Oysa insana mahsus olan diğer bir yön daha vardır, o da şudur; kişilerle topluluk arasında ilişki vardır. Kişilerin topluluk içinde hak ve görevleri vardır. Bu hak ve görevler kişilerin durumlarına ve çalışmalarına göre değişmektedir. Bu sayede kamuya ait olan görev ve haklar doğmaktadır. İşte bu yönü ifade edeceği zaman erkek ve dişi çoğullarını atıfla getirmektedir. Bununla beraber bu birlik gelişigüzel bir birlik değildir. Topluluk içinde oluşan bir sistemdir. Yani hem cemaat topluluğudur hem de sistem birliğidir.
Bu açıklamamız bugün yani bu haftaki çalışmada ortaya koyduğumuz bir varsayımdır.
Siz Kur’an’da geçen bu kalıpları karşılaştırarak varsayımların doğruluğunu teyit edecek veya daha iyi varsayım getireceksiniz.
Âyetteki birbirindendirler ifadesi topluluk içinde ikili ilişkilerin olduğunu ifade eder.
Bu âyette karşılaştırılan iki kelime vardır. Biri maruftur. Diğeri ise münkerdir. Maruf tanınan demektir. Münker ise tanınmayan demektir. Allah müminlere marufu emretmeyi, münkerden nehy etmeyi emreder. Münafıklar ise kadın erkek aksini yaparlar. Münkeri emreder marufu nehy ederler denmektedir.
Bunu çok iyi anlamak için bir misal verelim. Şafiilerde akan kan ile abdest bozulmaz, Hanefilerce bozulur. Şafiilerce bir kadına değerseniz abdest bozulur, Hanefilerce bozulmaz. Şimdi müminler ne yaparlar? Şafiilerin kendileri kendi mezheplerine göre amel ederler.
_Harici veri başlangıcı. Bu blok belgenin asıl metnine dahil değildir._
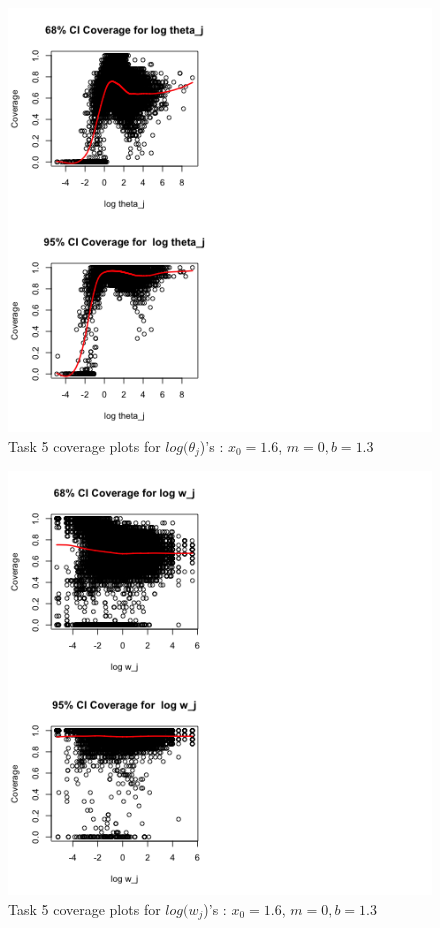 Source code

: \documentclass[paper=a4, fontsize=11pt]{scrartcl}
\begin{document}
\begin{figure}[h!]
  \caption{Task 5 coverage plots for $log(\theta_{j}$)'s : $x_0 = 1.6$, $m = 0, b = 1.3$}
  \centering
	\includegraphics[scale=1, trim = 0 0 200 0]{keskici_wxiao_ps2_task5_plot1.png}
\end{figure}

\begin{figure}[h!]
  \caption{Task 5 coverage plots for $log(w_{j}$)'s : $x_0 = 1.6$, $m = 0, b = 1.3$}
  \centering
	\includegraphics[scale=1, trim = 0 0 200 0]{keskici_wxiao_ps2_task5_plot2.png}
\end{figure}
\end{document}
Hanefiler ise Şafii mezhebine göre değil de Hanefi mezhebine göre amel ederler. Kan aktı, abdestsizsin, abdest al derler; almazsan ben sana uyamam derler. Ama bir Hanefi kadına değmiş de abdest almamışsa ona uyarlar. Çünkü maruf olan Hanefilere göre budur. Hanefiler de aynı şeyi Şafiiler için yaparlar. Madem kadına değdin, o halde senin abdestin bozuldu, abdest al yoksa ben senin arkanda namaz kılamam dersiniz. Ama kan aktı da namaz kılarsa gönül huzuru ile ona cemaat olursun.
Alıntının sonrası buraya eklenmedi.